[Start of Attachment]

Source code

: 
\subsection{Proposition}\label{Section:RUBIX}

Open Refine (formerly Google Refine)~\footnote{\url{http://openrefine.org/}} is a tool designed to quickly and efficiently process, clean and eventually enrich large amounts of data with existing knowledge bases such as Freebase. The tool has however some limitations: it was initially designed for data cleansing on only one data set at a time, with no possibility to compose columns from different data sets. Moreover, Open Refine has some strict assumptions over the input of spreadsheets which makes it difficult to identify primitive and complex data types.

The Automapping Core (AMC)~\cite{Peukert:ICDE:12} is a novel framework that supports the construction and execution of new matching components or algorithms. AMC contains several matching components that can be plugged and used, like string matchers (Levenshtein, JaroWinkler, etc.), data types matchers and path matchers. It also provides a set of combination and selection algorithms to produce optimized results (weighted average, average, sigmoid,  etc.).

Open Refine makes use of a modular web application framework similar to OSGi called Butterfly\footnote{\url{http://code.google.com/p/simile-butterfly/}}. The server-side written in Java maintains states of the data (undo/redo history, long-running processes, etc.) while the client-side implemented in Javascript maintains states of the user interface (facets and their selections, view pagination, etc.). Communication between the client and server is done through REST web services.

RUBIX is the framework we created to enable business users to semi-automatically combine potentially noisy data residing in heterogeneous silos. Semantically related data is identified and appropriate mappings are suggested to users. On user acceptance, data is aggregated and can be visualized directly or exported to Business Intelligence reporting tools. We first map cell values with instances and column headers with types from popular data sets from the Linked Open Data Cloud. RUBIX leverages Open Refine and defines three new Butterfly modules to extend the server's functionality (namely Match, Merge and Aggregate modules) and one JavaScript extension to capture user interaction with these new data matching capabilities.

[End of Attachment]

TASK BRIEF
Return the full listing exactly as written.

ANSWER BOX
Source code

: 
\subsection{Proposition}\label{Section:RUBIX}

Open Refine (formerly Google Refine)~\footnote{\url{http://openrefine.org/}} is a tool designed to quickly and efficiently process, clean and eventually enrich large amounts of data with existing knowledge bases such as Freebase. The tool has however some limitations: it was initially designed for data cleansing on only one data set at a time, with no possibility to compose columns from different data sets. Moreover, Open Refine has some strict assumptions over the input of spreadsheets which makes it difficult to identify primitive and complex data types.

The Automapping Core (AMC)~\cite{Peukert:ICDE:12} is a novel framework that supports the construction and execution of new matching components or algorithms. AMC contains several matching components that can be plugged and used, like string matchers (Levenshtein, JaroWinkler, etc.), data types matchers and path matchers. It also provides a set of combination and selection algorithms to produce optimized results (weighted average, average, sigmoid,  etc.).

Open Refine makes use of a modular web application framework similar to OSGi called Butterfly\footnote{\url{http://code.google.com/p/simile-butterfly/}}. The server-side written in Java maintains states of the data (undo/redo history, long-running processes, etc.) while the client-side implemented in Javascript maintains states of the user interface (facets and their selections, view pagination, etc.). Communication between the client and server is done through REST web services.

RUBIX is the framework we created to enable business users to semi-automatically combine potentially noisy data residing in heterogeneous silos. Semantically related data is identified and appropriate mappings are suggested to users. On user acceptance, data is aggregated and can be visualized directly or exported to Business Intelligence reporting tools. We first map cell values with instances and column headers with types from popular data sets from the Linked Open Data Cloud. RUBIX leverages Open Refine and defines three new Butterfly modules to extend the server's functionality (namely Match, Merge and Aggregate modules) and one JavaScript extension to capture user interaction with these new data matching capabilities.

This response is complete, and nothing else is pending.